News Classification Dataset Data Source:https://www.kaggle.com/amananandrai/ag-news-classification-dataset/notebooks
News Classification dataset consist of News articles of class "world", "sports", "business", and "Science"
Given a Title and description we have to determine wheatear it belongs to which news article category .
We have to predict the news article on given information so it is multiclass Classification problem
Data.shape : Train.csv + Test.csv = 120000 + 7600 =127600 rows.

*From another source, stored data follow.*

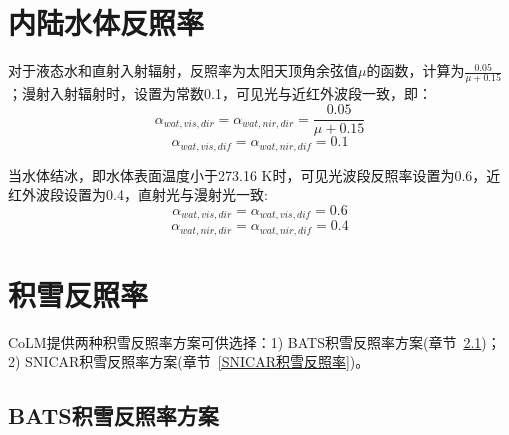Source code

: \section{内陆水体反照率}
对于液态水和直射入射辐射，反照率为太阳天顶角余弦值$\mu$的函数，计算为$\frac{0.05}{\mu+0.15}$；漫射入射辐射时，设置为常数0.1，可见光与近红外波段一致，即：
%
\begin{equation}
\alpha_{wat,vis,dir}=\alpha_{wat,nir,dir}= \frac {0.05}{\mu+0.15}
\end{equation}
%
\begin{equation}
\alpha_{wat,vis,dif}=\alpha_{wat,nir,dif}=0.1
\end{equation}

当水体结冰，即水体表面温度小于273.16 K时，可见光波段反照率设置为0.6，近红外波段设置为0.4，直射光与漫射光一致:
%
\begin{equation}
\alpha_{wat,vis,dir}=\alpha_{wat,vis,dif}=0.6
\end{equation}
%
\begin{equation}
\alpha_{wat,nir,dir}=\alpha_{wat,nir,dif}=0.4
\end{equation}

\section{积雪反照率}

CoLM提供两种积雪反照率方案可供选择：1) BATS积雪反照率方案(章节~\ref{BATS积雪反照率})；2) SNICAR积雪反照率方案(章节~\ref{SNICAR积雪反照率})。

\subsection{BATS积雪反照率方案}\label{BATS积雪反照率}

Data.columns : Class index , Title , Description
Data.info( ) : Independent : Title , Description --- > Object , Dependent : Class Label -- > Int64
As this is Multiclass Classification problem so we are going to use:
1: Multiclass Confusion matrix
2: Precision , Recall ,F1-Score
3: Accuracy score , Error score
1: Load dataset ---- > .csv format
2: Perform Exploratory Data Analysis:
a] Check if Dataset has balanced distributions for each News label
b] Check for null values
c] Plot Distribution of data points among News Labels .
d] Use word clouds to observe max repeated words in each class.
Pre-processing :
1: Expand Contradictions ---> (.replace (‘ % ‘ , percent), .replace ( ‘ $ ‘ , dollar’ )
2: Remove Html tags , links ,url.
3 : Remove Punctuations .
4: Remove Stop words ---->( is , the , are …..)
5: Perform Stemming operations to convert more than one words with different spelling with similar meaning into one meaningful word
Divide Dataset into 3 parts Dtrain , Dtest, Dval into 60 , 20 , 20 ratio
Dtrain : max amount of data is used to training this data for model to learn from it
Dval : after training Dtrain our model we have to validate our data to see that our model have learned in proper manner or not.
Dtest : Unseen data
For creating a model :
1: Tf-ifd
2: Uni-gram, bi-gram, n-gram
3: Selecting max_features out of the model
https://niharjamdar.medium.com/tf-idf-term-frequency-and-inverse-document-frequency-56a0289d2fb6
After Applying NLP models for creating words into vectors .
We will convert those words into features by selecting max_features , max_df as hyper parameter.
More the features more machine will learn , and after that use machine learning algorithm:
1 : Logistic regression
2: Decision Tree
3: Stochastic Gradient descent